[Records from a data source]
● ● ● ●
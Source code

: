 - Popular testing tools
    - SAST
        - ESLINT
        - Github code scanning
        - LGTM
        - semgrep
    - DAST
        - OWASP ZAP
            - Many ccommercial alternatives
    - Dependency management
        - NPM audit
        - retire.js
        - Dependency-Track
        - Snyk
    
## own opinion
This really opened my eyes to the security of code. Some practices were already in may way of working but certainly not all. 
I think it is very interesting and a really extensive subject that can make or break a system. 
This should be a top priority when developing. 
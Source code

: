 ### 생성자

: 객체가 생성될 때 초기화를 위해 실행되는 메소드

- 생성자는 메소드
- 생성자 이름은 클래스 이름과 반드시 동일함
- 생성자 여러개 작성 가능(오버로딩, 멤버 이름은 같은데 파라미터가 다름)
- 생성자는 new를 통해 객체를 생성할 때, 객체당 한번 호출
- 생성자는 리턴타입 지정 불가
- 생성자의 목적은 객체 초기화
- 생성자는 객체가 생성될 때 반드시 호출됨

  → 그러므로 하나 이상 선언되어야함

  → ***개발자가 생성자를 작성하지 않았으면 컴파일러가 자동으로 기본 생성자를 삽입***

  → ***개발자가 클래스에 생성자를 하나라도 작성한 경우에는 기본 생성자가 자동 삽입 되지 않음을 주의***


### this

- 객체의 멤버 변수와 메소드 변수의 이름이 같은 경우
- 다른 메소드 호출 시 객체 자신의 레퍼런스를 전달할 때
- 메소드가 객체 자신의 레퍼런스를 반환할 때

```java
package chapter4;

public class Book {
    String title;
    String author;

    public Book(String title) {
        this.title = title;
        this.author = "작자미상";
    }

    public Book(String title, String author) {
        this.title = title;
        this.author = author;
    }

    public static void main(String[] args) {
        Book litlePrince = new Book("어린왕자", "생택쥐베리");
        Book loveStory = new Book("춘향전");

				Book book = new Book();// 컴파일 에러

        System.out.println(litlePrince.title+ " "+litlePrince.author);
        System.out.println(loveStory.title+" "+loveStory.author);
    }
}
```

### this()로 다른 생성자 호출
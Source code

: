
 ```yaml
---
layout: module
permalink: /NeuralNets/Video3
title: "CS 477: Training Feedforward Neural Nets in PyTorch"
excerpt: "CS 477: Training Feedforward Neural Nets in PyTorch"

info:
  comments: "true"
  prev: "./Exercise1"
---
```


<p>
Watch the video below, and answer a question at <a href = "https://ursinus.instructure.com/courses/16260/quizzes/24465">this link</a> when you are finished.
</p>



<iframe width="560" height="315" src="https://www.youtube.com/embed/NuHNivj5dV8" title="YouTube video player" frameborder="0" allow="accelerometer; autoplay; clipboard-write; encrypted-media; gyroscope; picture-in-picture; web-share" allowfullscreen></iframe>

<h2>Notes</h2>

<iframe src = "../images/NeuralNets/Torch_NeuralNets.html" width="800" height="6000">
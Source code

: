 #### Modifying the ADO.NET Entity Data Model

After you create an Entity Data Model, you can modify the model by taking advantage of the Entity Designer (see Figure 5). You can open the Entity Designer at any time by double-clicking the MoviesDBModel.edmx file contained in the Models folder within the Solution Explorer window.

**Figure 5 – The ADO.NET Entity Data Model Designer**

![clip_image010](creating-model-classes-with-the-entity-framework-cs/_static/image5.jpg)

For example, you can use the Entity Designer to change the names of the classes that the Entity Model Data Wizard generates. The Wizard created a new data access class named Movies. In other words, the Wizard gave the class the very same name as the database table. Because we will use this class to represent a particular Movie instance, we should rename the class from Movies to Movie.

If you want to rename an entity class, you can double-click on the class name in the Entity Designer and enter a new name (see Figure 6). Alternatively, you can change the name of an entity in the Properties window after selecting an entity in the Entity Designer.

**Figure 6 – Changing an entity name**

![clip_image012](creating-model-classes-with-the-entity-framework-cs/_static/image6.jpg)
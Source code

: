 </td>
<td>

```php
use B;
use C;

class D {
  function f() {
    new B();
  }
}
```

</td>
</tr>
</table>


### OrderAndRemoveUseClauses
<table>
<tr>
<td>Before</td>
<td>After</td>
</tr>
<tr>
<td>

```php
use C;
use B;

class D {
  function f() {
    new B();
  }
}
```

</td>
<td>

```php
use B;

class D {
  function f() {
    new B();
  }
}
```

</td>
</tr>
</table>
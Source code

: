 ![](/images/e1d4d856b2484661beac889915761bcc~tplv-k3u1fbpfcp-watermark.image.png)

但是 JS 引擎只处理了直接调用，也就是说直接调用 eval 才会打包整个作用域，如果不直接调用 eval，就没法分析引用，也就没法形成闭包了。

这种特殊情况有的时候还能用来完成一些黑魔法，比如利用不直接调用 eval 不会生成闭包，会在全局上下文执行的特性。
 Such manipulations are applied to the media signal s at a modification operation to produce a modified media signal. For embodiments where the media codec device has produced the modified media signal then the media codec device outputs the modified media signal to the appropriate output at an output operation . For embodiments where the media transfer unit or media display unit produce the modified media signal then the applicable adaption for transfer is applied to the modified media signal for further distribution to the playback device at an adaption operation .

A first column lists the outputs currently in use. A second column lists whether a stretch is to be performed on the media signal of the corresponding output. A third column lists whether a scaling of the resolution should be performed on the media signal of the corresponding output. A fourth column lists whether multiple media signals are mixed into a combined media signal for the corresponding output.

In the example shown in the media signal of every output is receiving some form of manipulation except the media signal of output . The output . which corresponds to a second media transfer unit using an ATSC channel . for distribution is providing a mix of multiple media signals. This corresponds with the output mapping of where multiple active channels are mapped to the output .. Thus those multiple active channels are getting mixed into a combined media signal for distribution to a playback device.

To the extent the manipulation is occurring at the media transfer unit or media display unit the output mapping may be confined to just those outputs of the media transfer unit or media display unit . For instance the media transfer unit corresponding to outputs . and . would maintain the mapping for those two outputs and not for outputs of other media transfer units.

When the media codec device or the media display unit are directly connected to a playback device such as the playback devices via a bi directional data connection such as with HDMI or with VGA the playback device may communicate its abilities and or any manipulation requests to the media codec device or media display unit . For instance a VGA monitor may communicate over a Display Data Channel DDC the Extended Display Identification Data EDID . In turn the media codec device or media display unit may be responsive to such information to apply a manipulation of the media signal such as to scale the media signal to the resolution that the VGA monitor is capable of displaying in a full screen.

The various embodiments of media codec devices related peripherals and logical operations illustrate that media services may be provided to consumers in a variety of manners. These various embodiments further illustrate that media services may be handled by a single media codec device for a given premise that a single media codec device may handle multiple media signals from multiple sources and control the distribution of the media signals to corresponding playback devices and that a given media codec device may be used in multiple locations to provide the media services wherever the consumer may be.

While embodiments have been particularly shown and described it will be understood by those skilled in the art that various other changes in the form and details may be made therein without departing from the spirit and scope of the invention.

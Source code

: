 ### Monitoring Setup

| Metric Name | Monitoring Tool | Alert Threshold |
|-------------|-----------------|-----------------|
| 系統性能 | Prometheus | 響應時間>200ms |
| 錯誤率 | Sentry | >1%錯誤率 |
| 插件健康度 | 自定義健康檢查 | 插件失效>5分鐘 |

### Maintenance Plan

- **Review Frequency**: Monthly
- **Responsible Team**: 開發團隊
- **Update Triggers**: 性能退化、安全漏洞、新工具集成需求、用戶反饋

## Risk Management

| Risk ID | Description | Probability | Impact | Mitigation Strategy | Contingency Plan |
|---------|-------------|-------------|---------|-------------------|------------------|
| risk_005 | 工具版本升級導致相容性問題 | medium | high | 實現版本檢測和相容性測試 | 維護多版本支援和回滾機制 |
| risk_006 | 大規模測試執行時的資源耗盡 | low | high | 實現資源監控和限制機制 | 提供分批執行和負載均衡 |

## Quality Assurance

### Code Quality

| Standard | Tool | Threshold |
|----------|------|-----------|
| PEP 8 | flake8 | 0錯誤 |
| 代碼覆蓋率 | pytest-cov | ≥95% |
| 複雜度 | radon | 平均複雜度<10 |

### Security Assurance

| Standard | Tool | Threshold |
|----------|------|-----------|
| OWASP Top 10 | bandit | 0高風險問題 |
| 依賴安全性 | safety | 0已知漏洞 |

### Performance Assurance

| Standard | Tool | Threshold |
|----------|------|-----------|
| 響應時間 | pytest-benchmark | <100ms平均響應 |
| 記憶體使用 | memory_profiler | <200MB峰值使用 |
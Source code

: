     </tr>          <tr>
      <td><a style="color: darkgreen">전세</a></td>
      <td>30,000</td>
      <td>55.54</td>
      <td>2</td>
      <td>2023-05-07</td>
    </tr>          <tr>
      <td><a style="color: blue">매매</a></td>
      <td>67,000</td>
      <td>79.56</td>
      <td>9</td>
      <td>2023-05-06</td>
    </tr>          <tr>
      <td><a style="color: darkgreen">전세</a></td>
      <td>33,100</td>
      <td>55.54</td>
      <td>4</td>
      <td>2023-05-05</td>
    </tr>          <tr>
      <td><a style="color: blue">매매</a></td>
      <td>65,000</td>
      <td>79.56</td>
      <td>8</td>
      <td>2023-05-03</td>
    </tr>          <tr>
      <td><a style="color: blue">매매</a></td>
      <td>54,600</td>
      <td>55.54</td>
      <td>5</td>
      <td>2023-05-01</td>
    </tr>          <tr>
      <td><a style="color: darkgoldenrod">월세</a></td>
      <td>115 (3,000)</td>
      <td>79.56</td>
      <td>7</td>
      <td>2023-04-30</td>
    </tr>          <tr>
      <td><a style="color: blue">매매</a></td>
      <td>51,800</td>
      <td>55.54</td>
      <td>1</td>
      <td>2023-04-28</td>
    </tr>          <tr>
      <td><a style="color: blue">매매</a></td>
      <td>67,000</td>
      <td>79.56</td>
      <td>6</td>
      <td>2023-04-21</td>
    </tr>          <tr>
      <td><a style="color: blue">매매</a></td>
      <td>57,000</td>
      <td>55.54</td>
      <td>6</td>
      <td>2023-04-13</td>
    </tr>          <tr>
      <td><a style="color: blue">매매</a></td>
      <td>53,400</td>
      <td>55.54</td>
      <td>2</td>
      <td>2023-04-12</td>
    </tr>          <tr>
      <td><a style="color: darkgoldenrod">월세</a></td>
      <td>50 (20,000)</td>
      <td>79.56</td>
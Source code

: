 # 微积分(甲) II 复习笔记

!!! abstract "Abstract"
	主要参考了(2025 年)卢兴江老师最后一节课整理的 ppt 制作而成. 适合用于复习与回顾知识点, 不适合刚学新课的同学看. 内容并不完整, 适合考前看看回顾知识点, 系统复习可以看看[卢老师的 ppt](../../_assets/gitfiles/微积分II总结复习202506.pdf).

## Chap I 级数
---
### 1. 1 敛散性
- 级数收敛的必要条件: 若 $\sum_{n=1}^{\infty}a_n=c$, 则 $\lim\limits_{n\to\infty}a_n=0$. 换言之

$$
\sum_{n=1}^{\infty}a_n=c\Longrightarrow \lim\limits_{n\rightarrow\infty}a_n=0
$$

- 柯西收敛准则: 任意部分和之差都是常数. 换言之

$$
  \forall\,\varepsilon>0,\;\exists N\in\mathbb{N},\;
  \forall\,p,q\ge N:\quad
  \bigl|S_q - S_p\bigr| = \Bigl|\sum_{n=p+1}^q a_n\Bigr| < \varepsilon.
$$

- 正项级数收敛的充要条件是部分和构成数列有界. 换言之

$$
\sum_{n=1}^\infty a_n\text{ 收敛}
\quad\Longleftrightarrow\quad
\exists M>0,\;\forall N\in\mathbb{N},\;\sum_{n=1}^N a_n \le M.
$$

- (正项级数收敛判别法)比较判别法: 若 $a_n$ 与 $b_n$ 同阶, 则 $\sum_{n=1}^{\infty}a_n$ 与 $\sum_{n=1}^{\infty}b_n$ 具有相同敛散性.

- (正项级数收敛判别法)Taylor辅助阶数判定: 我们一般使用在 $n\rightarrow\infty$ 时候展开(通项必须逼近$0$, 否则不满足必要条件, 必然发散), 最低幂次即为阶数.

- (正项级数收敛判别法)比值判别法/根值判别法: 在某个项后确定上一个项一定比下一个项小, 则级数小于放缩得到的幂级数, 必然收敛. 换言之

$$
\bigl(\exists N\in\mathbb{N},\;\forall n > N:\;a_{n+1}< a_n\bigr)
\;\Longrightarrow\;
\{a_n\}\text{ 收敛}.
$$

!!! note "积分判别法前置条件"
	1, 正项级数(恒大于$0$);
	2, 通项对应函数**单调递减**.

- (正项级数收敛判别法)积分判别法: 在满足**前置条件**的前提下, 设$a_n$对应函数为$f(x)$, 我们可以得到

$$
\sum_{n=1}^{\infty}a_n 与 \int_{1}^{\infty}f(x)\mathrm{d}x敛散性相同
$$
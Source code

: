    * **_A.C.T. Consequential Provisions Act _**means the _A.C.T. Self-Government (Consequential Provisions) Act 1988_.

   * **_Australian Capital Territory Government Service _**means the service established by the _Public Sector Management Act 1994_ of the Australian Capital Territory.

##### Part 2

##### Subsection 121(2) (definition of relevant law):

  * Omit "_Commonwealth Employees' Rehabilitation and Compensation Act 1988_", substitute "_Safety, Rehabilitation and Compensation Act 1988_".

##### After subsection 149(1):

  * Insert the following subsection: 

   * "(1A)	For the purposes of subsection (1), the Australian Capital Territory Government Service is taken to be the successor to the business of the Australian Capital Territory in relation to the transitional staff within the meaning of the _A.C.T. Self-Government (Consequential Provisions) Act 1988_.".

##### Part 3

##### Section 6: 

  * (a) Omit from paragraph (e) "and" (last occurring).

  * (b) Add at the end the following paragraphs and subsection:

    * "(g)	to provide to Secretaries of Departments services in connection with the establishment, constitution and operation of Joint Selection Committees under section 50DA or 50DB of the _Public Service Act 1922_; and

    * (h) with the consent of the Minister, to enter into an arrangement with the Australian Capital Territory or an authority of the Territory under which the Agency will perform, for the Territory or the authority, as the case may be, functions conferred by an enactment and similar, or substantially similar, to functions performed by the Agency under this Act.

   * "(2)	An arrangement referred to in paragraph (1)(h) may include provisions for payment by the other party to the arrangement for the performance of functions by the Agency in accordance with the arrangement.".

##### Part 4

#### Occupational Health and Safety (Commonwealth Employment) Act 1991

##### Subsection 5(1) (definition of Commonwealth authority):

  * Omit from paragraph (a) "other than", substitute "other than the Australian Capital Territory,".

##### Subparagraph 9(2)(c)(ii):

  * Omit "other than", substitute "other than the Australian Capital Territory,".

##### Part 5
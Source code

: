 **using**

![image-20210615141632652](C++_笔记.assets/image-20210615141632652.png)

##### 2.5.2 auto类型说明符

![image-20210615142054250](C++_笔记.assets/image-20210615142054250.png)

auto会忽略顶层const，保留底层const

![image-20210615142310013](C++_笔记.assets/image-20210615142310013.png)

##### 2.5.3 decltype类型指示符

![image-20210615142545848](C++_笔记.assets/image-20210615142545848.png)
● ● ● ●
» INSTRUCTIONS TO FOLLOW: Please copy each line of the entries in which the word "NeuralNets" shows up.

» REPLY:
permalink: /NeuralNets/Video3
<iframe src = "../images/NeuralNets/Torch_NeuralNets.html" width="800" height="6000">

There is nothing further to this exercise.